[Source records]
|---|

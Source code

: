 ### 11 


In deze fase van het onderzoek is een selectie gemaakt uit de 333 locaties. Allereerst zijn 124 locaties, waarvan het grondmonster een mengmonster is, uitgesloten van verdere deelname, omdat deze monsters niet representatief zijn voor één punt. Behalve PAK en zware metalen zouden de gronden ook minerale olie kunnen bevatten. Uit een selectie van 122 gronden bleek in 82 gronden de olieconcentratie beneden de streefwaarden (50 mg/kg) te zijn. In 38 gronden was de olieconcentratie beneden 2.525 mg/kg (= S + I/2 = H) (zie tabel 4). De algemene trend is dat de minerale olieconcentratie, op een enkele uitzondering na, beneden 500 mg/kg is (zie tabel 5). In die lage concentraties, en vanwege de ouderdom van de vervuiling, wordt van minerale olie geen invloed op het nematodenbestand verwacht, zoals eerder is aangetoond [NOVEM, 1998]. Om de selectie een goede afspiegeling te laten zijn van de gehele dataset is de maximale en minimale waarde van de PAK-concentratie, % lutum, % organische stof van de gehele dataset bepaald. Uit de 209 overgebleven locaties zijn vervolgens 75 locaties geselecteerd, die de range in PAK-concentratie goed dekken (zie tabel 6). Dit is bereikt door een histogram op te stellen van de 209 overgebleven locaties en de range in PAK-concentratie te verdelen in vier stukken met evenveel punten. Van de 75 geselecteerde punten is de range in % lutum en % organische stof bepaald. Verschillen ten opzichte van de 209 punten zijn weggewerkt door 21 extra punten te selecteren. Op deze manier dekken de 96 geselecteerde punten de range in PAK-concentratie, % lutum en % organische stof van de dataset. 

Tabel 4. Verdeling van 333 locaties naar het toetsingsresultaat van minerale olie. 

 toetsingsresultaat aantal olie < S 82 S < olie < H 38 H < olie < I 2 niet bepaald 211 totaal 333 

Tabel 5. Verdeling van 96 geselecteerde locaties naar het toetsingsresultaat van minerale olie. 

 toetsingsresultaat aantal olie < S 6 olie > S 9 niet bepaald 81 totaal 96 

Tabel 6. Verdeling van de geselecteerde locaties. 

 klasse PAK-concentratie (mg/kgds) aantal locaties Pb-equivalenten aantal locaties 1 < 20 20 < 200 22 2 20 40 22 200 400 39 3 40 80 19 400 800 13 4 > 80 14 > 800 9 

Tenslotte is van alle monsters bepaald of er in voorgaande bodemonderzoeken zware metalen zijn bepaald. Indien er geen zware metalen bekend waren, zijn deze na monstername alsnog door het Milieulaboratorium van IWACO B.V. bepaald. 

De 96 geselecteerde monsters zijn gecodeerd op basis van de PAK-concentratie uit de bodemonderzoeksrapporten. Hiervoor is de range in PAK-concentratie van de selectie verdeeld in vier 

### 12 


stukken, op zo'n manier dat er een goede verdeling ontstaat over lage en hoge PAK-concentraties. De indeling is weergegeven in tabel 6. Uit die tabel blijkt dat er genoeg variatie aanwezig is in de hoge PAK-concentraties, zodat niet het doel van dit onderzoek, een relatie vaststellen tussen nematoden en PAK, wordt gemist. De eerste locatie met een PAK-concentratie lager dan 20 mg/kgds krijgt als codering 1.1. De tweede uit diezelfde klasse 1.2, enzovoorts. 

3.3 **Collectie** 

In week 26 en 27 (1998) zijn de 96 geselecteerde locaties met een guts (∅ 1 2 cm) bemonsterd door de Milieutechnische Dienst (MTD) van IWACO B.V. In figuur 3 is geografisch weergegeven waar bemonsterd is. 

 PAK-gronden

|---|

● **Aim of the task**
In the entries above, one line contains "toetsingsresultaat aantal olie < S 6" and another contains "klasse PAK-concentratie (mg/kgds)". Reproduce exactly those two lines and the lines between them, nothing else.

● **Result of this exercise**
 toetsingsresultaat aantal olie < S 6 olie > S 9 niet bepaald 81 totaal 96 

Tabel 6. Verdeling van de geselecteerde locaties. 

 klasse PAK-concentratie (mg/kgds) aantal locaties Pb-equivalenten aantal locaties 1 < 20 20 < 200 22 2 20 40 22 200 400 39 3 40 80 19 400 800 13 4 > 80 14 > 800 9 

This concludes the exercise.